Dr Sandra M Bell

Profile

I obtained my degree in biochemistry from Sussex University and my PhD on colon cancer genetics from Leeds University. Having developed an interest in cancer I then went onto work on positional cloning projects in breast and bladder cancer. I joined the genetics section of the Molecular Medicine Unit in 1996 and worked on a range of projects including the identification of two neurodevelopmental genes MCPH1 and CSMD1. I joined the newly formed section of Ophthalmology and Neuroscience in 2005 establishing my own group investigating the function of the two neurodevelopmental genes MCPH1 and CSMD1 in cancer.

Responsibilities

• Member of School Ethics Committee

Research interests

Our group works on a range of projects including functional studies of two neurodevelopmental genes MCPH1 and CSMD1 in breast and ovarian cancer. We are also investigating drug resistance and cancer stem-like cells in ovarian cancer.

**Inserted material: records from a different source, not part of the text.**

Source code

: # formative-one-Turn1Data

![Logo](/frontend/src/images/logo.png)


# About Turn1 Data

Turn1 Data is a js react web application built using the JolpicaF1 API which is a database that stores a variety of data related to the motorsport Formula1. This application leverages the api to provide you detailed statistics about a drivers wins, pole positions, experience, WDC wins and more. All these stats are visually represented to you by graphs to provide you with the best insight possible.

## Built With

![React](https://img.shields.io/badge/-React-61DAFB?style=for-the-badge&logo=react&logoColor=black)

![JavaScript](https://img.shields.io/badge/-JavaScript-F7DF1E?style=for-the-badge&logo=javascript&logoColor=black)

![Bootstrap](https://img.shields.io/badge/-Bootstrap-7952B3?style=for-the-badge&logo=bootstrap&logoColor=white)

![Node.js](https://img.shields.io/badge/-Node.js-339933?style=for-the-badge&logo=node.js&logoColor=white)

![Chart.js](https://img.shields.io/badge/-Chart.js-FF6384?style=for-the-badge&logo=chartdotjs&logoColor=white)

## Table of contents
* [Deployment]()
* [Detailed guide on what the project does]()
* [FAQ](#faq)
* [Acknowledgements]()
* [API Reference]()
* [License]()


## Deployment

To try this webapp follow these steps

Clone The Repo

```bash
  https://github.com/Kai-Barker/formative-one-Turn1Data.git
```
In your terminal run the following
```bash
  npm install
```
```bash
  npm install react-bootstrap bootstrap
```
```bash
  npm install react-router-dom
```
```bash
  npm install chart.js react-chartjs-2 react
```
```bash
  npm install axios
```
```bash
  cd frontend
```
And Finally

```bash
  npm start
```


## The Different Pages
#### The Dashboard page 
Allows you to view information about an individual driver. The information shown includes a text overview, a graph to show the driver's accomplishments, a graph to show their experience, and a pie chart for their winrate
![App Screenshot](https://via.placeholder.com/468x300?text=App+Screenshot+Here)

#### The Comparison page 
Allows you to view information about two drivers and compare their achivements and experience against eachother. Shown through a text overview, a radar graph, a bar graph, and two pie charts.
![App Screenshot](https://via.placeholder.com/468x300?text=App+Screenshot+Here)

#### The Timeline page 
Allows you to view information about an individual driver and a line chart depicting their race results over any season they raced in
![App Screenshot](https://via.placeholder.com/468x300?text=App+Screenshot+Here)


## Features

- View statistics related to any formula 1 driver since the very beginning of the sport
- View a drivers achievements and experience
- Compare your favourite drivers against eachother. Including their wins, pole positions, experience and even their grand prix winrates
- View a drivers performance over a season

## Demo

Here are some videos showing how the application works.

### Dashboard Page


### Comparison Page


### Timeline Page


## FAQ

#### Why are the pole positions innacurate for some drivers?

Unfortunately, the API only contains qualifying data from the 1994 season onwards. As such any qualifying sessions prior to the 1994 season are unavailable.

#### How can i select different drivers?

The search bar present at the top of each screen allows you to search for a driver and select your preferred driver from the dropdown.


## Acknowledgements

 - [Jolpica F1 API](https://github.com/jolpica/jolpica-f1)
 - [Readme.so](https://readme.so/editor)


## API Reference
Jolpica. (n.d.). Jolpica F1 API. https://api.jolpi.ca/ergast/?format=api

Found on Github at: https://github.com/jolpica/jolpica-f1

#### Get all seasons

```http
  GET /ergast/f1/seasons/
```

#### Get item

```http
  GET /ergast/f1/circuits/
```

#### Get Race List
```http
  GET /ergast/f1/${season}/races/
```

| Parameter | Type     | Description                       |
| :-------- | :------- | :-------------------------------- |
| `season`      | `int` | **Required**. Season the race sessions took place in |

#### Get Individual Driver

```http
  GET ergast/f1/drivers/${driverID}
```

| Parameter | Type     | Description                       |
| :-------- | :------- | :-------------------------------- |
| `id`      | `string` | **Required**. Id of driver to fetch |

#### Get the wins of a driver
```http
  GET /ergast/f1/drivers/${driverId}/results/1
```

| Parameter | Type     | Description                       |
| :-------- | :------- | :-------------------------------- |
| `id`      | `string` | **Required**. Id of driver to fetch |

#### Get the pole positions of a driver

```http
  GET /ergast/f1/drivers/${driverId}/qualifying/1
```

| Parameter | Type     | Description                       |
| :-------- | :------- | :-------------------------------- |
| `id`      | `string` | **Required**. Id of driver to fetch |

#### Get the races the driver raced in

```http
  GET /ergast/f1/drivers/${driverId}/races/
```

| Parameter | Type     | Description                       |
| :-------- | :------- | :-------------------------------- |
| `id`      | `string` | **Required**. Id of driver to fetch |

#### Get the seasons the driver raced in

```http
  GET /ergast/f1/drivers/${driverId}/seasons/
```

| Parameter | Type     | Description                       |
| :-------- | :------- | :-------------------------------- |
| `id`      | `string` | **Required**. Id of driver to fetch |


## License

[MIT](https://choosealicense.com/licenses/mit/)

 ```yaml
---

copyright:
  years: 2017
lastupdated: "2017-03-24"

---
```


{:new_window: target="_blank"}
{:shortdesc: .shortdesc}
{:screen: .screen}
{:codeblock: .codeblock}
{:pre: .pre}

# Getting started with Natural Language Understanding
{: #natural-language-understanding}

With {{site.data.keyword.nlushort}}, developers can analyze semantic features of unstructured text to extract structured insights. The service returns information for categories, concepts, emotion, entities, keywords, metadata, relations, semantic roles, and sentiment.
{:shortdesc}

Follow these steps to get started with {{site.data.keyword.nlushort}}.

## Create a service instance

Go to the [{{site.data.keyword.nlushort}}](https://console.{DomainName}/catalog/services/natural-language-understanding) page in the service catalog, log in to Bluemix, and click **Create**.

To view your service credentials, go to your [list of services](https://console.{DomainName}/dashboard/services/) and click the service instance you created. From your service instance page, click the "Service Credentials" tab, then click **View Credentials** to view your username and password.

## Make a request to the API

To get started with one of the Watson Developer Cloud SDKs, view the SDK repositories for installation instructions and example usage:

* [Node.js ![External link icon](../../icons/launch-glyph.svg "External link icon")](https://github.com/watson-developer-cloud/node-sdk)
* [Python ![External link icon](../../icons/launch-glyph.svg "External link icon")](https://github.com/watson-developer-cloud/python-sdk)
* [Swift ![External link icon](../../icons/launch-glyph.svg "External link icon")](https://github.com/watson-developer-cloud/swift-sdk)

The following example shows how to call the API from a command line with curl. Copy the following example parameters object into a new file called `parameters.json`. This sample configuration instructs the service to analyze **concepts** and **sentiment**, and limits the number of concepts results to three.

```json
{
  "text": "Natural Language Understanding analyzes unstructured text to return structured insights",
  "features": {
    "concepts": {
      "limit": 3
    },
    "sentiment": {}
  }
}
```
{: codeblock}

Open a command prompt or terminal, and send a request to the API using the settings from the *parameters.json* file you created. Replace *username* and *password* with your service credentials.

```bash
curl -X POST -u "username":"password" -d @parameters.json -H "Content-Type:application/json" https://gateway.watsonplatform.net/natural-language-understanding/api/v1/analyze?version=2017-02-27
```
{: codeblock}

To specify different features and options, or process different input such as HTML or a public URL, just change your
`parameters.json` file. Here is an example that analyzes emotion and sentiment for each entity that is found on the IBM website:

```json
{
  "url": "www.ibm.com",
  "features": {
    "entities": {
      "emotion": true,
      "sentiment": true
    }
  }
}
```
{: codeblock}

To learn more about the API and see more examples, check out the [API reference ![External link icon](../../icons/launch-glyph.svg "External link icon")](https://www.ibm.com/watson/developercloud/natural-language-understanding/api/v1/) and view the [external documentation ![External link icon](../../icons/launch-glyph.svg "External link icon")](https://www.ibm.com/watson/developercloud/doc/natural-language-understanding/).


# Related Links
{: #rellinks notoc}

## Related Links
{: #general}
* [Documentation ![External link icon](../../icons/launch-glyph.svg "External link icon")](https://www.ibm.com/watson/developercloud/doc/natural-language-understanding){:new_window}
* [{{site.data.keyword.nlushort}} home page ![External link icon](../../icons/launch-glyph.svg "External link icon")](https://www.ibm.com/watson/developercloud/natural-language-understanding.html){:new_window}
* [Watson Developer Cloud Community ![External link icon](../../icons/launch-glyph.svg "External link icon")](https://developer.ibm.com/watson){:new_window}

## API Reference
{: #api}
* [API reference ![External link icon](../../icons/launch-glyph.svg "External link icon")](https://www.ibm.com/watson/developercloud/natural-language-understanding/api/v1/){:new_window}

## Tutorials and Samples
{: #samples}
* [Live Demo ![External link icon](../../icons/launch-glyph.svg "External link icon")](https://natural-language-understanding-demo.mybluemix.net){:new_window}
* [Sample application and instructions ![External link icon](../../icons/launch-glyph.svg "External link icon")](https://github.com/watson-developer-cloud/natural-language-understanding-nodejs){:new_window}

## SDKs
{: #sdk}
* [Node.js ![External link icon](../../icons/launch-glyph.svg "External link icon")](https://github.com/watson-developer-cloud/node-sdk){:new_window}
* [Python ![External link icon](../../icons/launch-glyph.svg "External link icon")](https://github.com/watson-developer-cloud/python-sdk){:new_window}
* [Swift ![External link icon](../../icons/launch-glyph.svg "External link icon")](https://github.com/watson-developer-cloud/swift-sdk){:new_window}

Primary microcephaly (MCPH) (OMIM 251200) is a recessive genetic disorder in which the affected individuals are born with a significantly smaller head size and are mentally retarded. We work on MCPH1 (also called BRIT1), which encodes Microcephalin which contains three BRCA1 carboxyl-terminal (BRCT) motifs. We and co-workers have shown that MCPH1 is involved in DNA repair and regulation of cell cycle checkpoints, particularly the control of entry into mitosis causing premature chromosone condensation.

Figure 1 Mutations in the MCPH1 gene cause microcephaly (A), premature chromosome condensation (B & C) and cancer.

MCPH is thought be a consequence of a mitotic defect during foetal brain development. Abnormalities at mitosis can cause incorrect chromosome organisation and the development of aneuploidy in cancer. Numerous studies have shown that deletions at the MCPH1 (8p22-p23) loci is associated with tumour development and poor prognosis. We therefore propose that, while germ line defects in MCPH1 cause microcephaly, somatic defects may cause cancer (Figure 1).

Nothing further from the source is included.